Benthic Habitats and the Effects of Fishing

Symposium Abstract: The Effectiveness of Marine Protected Areas on Fish and Benthic Fauna:The Georges Bank Closed Area II Example

F. Almeida, P. Valentine, R. Reid, L. Arlen, P. Auster, J. Cross, V. Guida, J. Lindholm, J. Link, D. Packer, J. Vitaliano, and A. Paulson

doi: https://doi.org/10.47886/9781888569605.ch80

In late 1994, a substantial portion of eastern Georges Bank was closed to commercial fishing (Closed Area II) to assist with stock rebuilding. After about five years of closure, the southern portion of CAII (south of 41°30′), exhibited a substantial increase in biomass and density of sea scallops, Placopecten magellanicus, and was reopened to the scallop fishery. Before the industry was allowed entry into this area, we conducted a survey to monitor the recovery of benthic habitat and fauna inside CAII. Sampling sites were selected in a paired station design for an inside/outside comparison; a grid design was used to monitor the remainder of the inside area. At each station, we conducted video transects, collected still photos, CTD casts, and sediment samples for physical and chemical analysis. A Smith-McIntyre bottom sampler was then used to sample the benthic community, followed by an otter trawl. Trawl catches were sorted to species and all fish and invertebrates were weighed, enumerated, and measured. Stomach contents, maturity observations, and age structures were collected for selected species at each station. Our results suggest limited differences between the inside/outside paired stations for species composition, community diversity, species richness, and trophic ecology. Fish abundance and biomass was also similar inside and outside the area; however, most individuals of a species were larger inside than outside.
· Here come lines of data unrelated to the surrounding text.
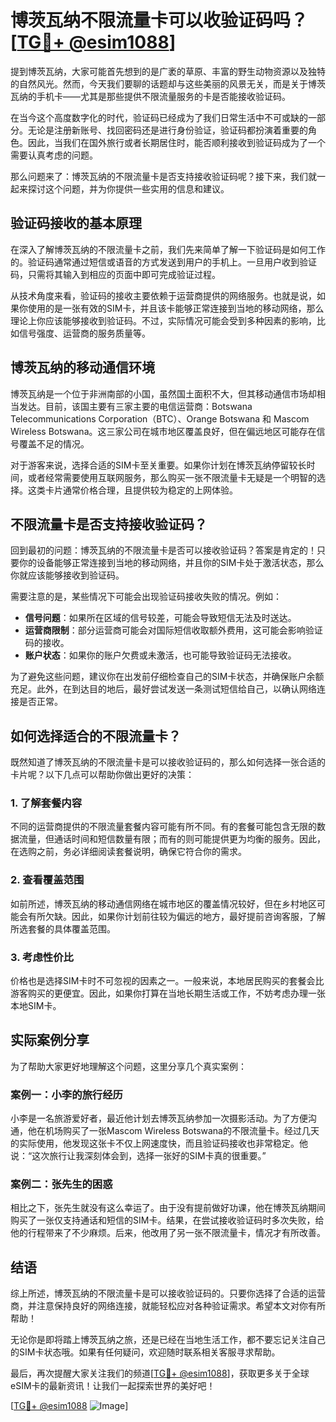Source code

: # 博茨瓦纳不限流量卡可以收验证码吗？[[TG💪+ @esim1088](https://t.me/s/esim1088)]

提到博茨瓦纳，大家可能首先想到的是广袤的草原、丰富的野生动物资源以及独特的自然风光。然而，今天我们要聊的话题却与这些美丽的风景无关，而是关于博茨瓦纳的手机卡——尤其是那些提供不限流量服务的卡是否能接收验证码。

在当今这个高度数字化的时代，验证码已经成为了我们日常生活中不可或缺的一部分。无论是注册新账号、找回密码还是进行身份验证，验证码都扮演着重要的角色。因此，当我们在国外旅行或者长期居住时，能否顺利接收到验证码成为了一个需要认真考虑的问题。

那么问题来了：博茨瓦纳的不限流量卡是否支持接收验证码呢？接下来，我们就一起来探讨这个问题，并为你提供一些实用的信息和建议。

## 验证码接收的基本原理

在深入了解博茨瓦纳的不限流量卡之前，我们先来简单了解一下验证码是如何工作的。验证码通常通过短信或语音的方式发送到用户的手机上。一旦用户收到验证码，只需将其输入到相应的页面中即可完成验证过程。

从技术角度来看，验证码的接收主要依赖于运营商提供的网络服务。也就是说，如果你使用的是一张有效的SIM卡，并且该卡能够正常连接到当地的移动网络，那么理论上你应该能够接收到验证码。不过，实际情况可能会受到多种因素的影响，比如信号强度、运营商的服务质量等。

## 博茨瓦纳的移动通信环境

博茨瓦纳是一个位于非洲南部的小国，虽然国土面积不大，但其移动通信市场却相当发达。目前，该国主要有三家主要的电信运营商：Botswana Telecommunications Corporation（BTC）、Orange Botswana 和 Mascom Wireless Botswana。这三家公司在城市地区覆盖良好，但在偏远地区可能存在信号覆盖不足的情况。

对于游客来说，选择合适的SIM卡至关重要。如果你计划在博茨瓦纳停留较长时间，或者经常需要使用互联网服务，那么购买一张不限流量卡无疑是一个明智的选择。这类卡片通常价格合理，且提供较为稳定的上网体验。

## 不限流量卡是否支持接收验证码？

回到最初的问题：博茨瓦纳的不限流量卡是否可以接收验证码？答案是肯定的！只要你的设备能够正常连接到当地的移动网络，并且你的SIM卡处于激活状态，那么你就应该能够接收到验证码。

需要注意的是，某些情况下可能会出现验证码接收失败的情况。例如：

- **信号问题**：如果所在区域的信号较差，可能会导致短信无法及时送达。
- **运营商限制**：部分运营商可能会对国际短信收取额外费用，这可能会影响验证码的接收。
- **账户状态**：如果你的账户欠费或未激活，也可能导致验证码无法接收。

为了避免这些问题，建议你在出发前仔细检查自己的SIM卡状态，并确保账户余额充足。此外，在到达目的地后，最好尝试发送一条测试短信给自己，以确认网络连接是否正常。

## 如何选择适合的不限流量卡？

既然知道了博茨瓦纳的不限流量卡是可以接收验证码的，那么如何选择一张合适的卡片呢？以下几点可以帮助你做出更好的决策：

### 1. 了解套餐内容

不同的运营商提供的不限流量套餐内容可能有所不同。有的套餐可能包含无限的数据流量，但通话时间和短信数量有限；而有的则可能提供更为均衡的服务。因此，在选购之前，务必详细阅读套餐说明，确保它符合你的需求。

### 2. 查看覆盖范围

如前所述，博茨瓦纳的移动通信网络在城市地区的覆盖情况较好，但在乡村地区可能会有所欠缺。因此，如果你计划前往较为偏远的地方，最好提前咨询客服，了解所选套餐的具体覆盖范围。

### 3. 考虑性价比

价格也是选择SIM卡时不可忽视的因素之一。一般来说，本地居民购买的套餐会比游客购买的更便宜。因此，如果你打算在当地长期生活或工作，不妨考虑办理一张本地SIM卡。

## 实际案例分享

为了帮助大家更好地理解这个问题，这里分享几个真实案例：

### 案例一：小李的旅行经历

小李是一名旅游爱好者，最近他计划去博茨瓦纳参加一次摄影活动。为了方便沟通，他在机场购买了一张Mascom Wireless Botswana的不限流量卡。经过几天的实际使用，他发现这张卡不仅上网速度快，而且验证码接收也非常稳定。他说：“这次旅行让我深刻体会到，选择一张好的SIM卡真的很重要。”

### 案例二：张先生的困惑

相比之下，张先生就没有这么幸运了。由于没有提前做好功课，他在博茨瓦纳期间购买了一张仅支持通话和短信的SIM卡。结果，在尝试接收验证码时多次失败，给他的行程带来了不少麻烦。后来，他改用了另一张不限流量卡，情况才有所改善。

## 结语

综上所述，博茨瓦纳的不限流量卡是可以接收验证码的。只要你选择了合适的运营商，并注意保持良好的网络连接，就能轻松应对各种验证需求。希望本文对你有所帮助！

无论你是即将踏上博茨瓦纳之旅，还是已经在当地生活工作，都不要忘记关注自己的SIM卡状态哦。如果有任何疑问，欢迎随时联系相关客服寻求帮助。

最后，再次提醒大家关注我们的频道[[TG💪+ @esim1088](https://t.me/s/esim1088)]，获取更多关于全球eSIM卡的最新资讯！让我们一起探索世界的美好吧！

[[TG💪+ @esim1088](https://t.me/s/esim1088) ![Image](https://i.postimg.cc/4NQfJmqS/Snipaste-2025-05-13-00-14-12.png)]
The lack of other major differences is likely a result of the fact that the seabed in the southern portion of CAII is a relatively high-energy sand habitat of low to moderate complexity and has a relatively low vulnerability to trawling and dredging. Other parts of closed areas on the northeast shelf may exhibit stronger gradients for the same metrics due to the presence of higher complexity gravel habitats and increased vulnerability to bottom tending fishing gear. The subtle differences in the size structure of fish species we observed in CAII may have significant implications for the population dynamics of commercially valuable species.